Ministério da Saúde habilita Centro de Convivência em Carmo para fortalecer rede de saúde mental
Centro de Convivência Paula Cerqueira terá aporte anual de R$ 420 mil para ampliar ações de inclusão e saúde mental no município.
Por Redação Diário Local
O Ministério da Saúde habilitou um Centro de Convivência (CECO) na cidade de Carmo, no interior do Rio de Janeiro, para fortalecer a rede de saúde mental do Sistema Único de Saúde (SUS). Com a medida, o Centro de Convivência Paula Cerqueira passa a contar com um aporte anual de R$ 420 mil para ampliar as atividades desenvolvidas no município.
A habilitação foi oficializada por meio das Portarias GM/MS nº 12.016 e GM/MS nº 12.013, publicadas no Diário Oficial da União nesta quinta-feira (24). A unidade é a oitava a ser habilitada pelo governo federal para receber recursos destinados ao fortalecimento da Rede de Atenção Psicossocial (RAPS).
Segundo o diretor do Departamento de Saúde Mental, Álcool e Outras Drogas do Ministério da Saúde, Marcelo Kimati, os Centros de Convivência já integram a rede de atenção há anos. Ele afirma que os espaços demonstram potência na promoção da saúde mental, da cidadania e da inclusão social.
Para o diretor, o novo financiamento federal é uma estratégia fundamental para a reabilitação psicossocial.
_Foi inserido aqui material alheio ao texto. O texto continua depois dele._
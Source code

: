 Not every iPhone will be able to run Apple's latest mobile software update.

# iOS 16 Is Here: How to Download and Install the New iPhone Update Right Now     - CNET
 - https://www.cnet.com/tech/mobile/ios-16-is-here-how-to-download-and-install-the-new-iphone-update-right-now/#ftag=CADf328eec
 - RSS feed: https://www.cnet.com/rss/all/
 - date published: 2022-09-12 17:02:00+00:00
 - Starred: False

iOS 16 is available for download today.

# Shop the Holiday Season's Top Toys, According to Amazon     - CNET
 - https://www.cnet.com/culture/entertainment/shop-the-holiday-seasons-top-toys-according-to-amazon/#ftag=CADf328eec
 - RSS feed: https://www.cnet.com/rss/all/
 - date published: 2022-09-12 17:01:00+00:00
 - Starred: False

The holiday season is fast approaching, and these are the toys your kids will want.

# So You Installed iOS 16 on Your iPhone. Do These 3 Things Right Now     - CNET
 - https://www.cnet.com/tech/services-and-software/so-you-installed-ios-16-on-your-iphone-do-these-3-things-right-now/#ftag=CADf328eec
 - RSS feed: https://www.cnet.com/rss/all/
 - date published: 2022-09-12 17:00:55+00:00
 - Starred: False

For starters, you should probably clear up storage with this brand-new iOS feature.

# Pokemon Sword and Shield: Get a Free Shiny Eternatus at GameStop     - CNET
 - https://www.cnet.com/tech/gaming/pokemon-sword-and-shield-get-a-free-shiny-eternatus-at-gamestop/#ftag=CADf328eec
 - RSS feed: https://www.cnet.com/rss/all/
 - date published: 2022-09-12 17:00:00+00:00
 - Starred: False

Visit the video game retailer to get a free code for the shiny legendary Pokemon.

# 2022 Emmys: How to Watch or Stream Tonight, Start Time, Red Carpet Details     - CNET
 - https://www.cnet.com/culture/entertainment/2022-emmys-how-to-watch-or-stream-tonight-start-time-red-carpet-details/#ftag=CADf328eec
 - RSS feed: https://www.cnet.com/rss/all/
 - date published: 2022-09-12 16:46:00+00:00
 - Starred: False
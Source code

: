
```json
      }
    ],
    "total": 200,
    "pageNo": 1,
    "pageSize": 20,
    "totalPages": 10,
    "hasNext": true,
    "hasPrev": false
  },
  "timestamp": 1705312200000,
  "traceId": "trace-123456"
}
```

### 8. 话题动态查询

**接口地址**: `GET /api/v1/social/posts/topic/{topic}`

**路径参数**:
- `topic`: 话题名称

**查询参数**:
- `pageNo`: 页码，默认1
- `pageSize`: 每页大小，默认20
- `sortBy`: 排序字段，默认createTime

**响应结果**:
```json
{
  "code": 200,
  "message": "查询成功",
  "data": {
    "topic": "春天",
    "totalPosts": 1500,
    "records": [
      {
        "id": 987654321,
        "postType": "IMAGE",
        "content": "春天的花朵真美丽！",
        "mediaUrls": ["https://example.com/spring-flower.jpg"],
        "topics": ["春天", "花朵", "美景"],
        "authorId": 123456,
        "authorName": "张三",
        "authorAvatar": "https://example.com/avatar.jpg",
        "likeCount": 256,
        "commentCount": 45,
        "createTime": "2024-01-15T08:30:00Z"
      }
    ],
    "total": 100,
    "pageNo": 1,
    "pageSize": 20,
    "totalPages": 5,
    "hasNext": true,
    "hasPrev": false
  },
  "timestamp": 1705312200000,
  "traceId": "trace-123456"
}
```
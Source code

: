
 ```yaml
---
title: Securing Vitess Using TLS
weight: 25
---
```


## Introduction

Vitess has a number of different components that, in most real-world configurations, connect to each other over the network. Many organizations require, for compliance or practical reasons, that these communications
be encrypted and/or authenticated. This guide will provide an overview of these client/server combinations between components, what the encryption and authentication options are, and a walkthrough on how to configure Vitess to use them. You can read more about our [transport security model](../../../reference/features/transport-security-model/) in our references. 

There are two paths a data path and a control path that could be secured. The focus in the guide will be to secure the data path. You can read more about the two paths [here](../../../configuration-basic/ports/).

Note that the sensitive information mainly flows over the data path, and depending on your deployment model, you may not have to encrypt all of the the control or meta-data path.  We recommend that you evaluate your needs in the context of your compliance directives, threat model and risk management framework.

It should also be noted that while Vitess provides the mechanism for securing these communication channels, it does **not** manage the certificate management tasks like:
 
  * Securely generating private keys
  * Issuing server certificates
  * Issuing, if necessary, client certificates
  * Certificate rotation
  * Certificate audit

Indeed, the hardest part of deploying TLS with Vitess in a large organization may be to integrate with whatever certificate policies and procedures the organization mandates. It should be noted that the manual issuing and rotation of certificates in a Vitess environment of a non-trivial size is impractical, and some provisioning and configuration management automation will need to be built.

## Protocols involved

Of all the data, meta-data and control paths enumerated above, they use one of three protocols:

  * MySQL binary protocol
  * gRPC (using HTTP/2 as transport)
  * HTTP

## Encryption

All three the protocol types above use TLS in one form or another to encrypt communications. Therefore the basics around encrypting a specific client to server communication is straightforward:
O objetivo é reforçar a construção de vínculos comunitários entre os usuários do serviço.
Como funciona o atendimento em Carmo
O Centro de Convivência Paula Cerqueira está localizado na Praça Princesa Isabel, nº 91. O serviço funciona de segunda a sexta-feira, com atendimento disponível das 7h às 17h.
O espaço é aberto à comunidade e oferece atividades voltadas ao fortalecimento de laços sociais, ao protagonismo dos participantes e à promoção da cidadania. A proposta é facilitar a circulação nos territórios e promover a inclusão por meio de convivência, cultura, esporte e lazer.
A unidade também estimula a economia solidária. O objetivo é permitir que os participantes reconheçam suas potencialidades e ampliem as possibilidades de geração de renda por meio de empreendimentos coletivos.
Entre as frentes de atuação para a autonomia financeira estão atividades como o artesanato e a culinária, que auxiliam na inserção social e na construção de novos vínculos no município.